[EXERCISE GOAL] When you reach the line containing "such that they", include it and stop; until then, return each line of the material exactly, starting with the first.

[RECORDED DATA]
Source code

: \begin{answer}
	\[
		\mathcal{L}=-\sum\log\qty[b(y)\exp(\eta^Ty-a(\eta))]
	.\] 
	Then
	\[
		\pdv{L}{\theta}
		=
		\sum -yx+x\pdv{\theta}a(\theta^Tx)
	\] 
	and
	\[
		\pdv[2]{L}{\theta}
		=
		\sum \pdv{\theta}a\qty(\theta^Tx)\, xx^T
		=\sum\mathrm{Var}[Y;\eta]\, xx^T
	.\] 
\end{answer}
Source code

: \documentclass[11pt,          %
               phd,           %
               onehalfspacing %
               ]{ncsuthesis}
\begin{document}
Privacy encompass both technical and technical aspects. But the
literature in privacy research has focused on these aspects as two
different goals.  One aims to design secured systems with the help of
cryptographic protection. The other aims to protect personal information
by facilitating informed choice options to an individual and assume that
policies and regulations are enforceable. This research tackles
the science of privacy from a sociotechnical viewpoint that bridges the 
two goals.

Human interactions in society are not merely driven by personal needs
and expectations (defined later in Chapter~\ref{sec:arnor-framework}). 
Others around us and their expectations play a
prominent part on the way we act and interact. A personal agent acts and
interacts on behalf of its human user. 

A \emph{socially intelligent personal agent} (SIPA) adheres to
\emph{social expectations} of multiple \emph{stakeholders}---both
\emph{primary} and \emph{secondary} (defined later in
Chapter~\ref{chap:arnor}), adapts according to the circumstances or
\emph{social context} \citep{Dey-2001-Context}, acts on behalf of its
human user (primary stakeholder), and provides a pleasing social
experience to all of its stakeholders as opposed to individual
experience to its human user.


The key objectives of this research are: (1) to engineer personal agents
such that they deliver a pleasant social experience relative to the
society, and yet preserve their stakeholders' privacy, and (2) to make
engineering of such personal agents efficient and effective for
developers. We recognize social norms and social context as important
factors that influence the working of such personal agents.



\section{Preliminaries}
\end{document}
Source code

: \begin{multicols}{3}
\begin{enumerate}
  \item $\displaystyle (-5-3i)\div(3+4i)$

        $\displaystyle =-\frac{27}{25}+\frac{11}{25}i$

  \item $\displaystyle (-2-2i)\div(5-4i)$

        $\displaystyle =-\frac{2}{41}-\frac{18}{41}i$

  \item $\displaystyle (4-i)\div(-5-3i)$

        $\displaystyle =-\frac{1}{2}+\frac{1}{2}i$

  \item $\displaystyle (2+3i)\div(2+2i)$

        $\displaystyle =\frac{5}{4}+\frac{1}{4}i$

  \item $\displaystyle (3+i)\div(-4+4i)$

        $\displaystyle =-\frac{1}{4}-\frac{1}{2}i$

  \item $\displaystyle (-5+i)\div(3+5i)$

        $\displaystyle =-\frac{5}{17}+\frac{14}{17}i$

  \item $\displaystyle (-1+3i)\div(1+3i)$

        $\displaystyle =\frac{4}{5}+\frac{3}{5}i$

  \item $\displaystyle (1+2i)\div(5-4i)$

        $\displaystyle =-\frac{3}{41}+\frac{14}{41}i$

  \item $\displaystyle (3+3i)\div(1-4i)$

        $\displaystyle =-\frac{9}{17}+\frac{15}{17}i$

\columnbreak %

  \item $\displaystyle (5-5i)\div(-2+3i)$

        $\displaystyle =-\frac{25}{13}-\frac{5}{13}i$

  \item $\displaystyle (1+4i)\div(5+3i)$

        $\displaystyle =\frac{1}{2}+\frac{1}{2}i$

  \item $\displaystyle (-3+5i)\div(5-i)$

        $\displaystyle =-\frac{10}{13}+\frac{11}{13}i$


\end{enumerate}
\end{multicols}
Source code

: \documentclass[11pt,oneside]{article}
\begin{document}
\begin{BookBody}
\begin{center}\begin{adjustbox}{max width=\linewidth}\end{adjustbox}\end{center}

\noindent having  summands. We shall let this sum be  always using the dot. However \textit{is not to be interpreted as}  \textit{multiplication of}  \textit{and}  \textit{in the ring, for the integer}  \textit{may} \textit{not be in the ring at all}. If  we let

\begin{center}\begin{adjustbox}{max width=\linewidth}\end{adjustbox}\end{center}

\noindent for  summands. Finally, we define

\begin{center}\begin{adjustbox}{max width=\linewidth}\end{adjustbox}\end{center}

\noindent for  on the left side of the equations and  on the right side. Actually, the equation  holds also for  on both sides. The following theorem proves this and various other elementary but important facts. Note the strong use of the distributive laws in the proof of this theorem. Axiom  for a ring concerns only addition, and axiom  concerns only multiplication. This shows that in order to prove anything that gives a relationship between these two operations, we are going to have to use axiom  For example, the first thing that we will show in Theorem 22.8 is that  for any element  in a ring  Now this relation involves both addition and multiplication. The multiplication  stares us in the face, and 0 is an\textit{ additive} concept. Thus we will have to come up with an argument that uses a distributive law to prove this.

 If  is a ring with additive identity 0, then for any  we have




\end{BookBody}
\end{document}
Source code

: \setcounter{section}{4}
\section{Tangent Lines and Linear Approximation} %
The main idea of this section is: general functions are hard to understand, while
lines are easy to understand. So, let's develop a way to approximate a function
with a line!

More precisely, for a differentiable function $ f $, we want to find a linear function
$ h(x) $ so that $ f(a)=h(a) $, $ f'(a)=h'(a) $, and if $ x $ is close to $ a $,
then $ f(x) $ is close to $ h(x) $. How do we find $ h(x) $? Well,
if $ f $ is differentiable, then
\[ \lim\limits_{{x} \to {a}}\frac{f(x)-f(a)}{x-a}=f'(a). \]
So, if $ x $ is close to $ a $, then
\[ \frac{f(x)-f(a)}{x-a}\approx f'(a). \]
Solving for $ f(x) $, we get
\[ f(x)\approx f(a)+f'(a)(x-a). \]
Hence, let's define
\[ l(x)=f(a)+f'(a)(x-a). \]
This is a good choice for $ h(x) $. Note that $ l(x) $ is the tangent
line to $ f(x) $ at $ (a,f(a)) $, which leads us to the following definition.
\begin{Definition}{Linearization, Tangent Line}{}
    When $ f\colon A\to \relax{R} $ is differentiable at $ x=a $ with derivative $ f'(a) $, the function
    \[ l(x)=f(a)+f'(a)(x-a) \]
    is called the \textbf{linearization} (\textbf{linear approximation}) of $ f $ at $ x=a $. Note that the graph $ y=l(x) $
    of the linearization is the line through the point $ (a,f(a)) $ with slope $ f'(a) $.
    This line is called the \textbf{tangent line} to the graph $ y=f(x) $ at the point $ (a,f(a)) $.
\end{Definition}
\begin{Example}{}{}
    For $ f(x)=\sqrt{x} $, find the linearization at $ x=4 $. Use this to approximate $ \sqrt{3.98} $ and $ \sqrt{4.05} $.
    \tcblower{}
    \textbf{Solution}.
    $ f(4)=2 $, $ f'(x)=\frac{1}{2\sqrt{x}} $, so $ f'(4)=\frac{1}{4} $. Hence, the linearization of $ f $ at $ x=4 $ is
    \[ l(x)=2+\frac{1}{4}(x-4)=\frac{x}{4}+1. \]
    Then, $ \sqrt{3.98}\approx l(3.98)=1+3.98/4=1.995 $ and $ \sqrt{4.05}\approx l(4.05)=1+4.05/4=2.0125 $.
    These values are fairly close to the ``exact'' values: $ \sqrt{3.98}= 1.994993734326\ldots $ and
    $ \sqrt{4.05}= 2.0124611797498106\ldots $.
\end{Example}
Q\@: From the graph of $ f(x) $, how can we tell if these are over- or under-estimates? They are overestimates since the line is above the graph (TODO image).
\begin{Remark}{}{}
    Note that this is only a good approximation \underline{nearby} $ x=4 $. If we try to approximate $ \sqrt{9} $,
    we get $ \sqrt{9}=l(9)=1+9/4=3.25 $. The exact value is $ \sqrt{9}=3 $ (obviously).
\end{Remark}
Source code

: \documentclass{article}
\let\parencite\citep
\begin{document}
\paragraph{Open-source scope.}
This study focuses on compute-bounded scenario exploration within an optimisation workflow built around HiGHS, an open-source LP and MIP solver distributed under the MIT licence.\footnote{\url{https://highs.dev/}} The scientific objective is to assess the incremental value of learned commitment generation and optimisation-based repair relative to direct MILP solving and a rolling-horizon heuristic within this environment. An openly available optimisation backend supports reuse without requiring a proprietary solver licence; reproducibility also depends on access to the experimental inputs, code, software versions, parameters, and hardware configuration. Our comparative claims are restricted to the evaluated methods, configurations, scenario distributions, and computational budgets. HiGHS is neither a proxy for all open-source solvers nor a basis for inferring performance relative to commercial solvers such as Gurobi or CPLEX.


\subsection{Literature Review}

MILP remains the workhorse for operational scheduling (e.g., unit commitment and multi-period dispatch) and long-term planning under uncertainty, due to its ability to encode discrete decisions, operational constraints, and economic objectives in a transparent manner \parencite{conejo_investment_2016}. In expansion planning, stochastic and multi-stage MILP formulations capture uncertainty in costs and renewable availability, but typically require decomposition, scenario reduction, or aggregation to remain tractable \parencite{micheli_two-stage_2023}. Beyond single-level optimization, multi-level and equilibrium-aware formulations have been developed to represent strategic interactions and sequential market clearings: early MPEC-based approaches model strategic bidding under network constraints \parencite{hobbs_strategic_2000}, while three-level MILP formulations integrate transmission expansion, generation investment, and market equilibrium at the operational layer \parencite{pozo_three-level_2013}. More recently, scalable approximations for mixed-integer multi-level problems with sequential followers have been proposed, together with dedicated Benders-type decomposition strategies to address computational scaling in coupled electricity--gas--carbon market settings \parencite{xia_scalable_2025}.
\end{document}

[PROBLEM SOLUTION]
Source code

: \begin{answer}
	\[
		\mathcal{L}=-\sum\log\qty[b(y)\exp(\eta^Ty-a(\eta))]
	.\] 
	Then
	\[
		\pdv{L}{\theta}
		=
		\sum -yx+x\pdv{\theta}a(\theta^Tx)
	\] 
	and
	\[
		\pdv[2]{L}{\theta}
		=
		\sum \pdv{\theta}a\qty(\theta^Tx)\, xx^T
		=\sum\mathrm{Var}[Y;\eta]\, xx^T
	.\] 
\end{answer}
Source code

: \documentclass[11pt,          %
               phd,           %
               onehalfspacing %
               ]{ncsuthesis}
\begin{document}
Privacy encompass both technical and technical aspects. But the
literature in privacy research has focused on these aspects as two
different goals.  One aims to design secured systems with the help of
cryptographic protection. The other aims to protect personal information
by facilitating informed choice options to an individual and assume that
policies and regulations are enforceable. This research tackles
the science of privacy from a sociotechnical viewpoint that bridges the 
two goals.

Human interactions in society are not merely driven by personal needs
and expectations (defined later in Chapter~\ref{sec:arnor-framework}). 
Others around us and their expectations play a
prominent part on the way we act and interact. A personal agent acts and
interacts on behalf of its human user. 

A \emph{socially intelligent personal agent} (SIPA) adheres to
\emph{social expectations} of multiple \emph{stakeholders}---both
\emph{primary} and \emph{secondary} (defined later in
Chapter~\ref{chap:arnor}), adapts according to the circumstances or
\emph{social context} \citep{Dey-2001-Context}, acts on behalf of its
human user (primary stakeholder), and provides a pleasing social
experience to all of its stakeholders as opposed to individual
experience to its human user.


The key objectives of this research are: (1) to engineer personal agents
such that they deliver a pleasant social experience relative to the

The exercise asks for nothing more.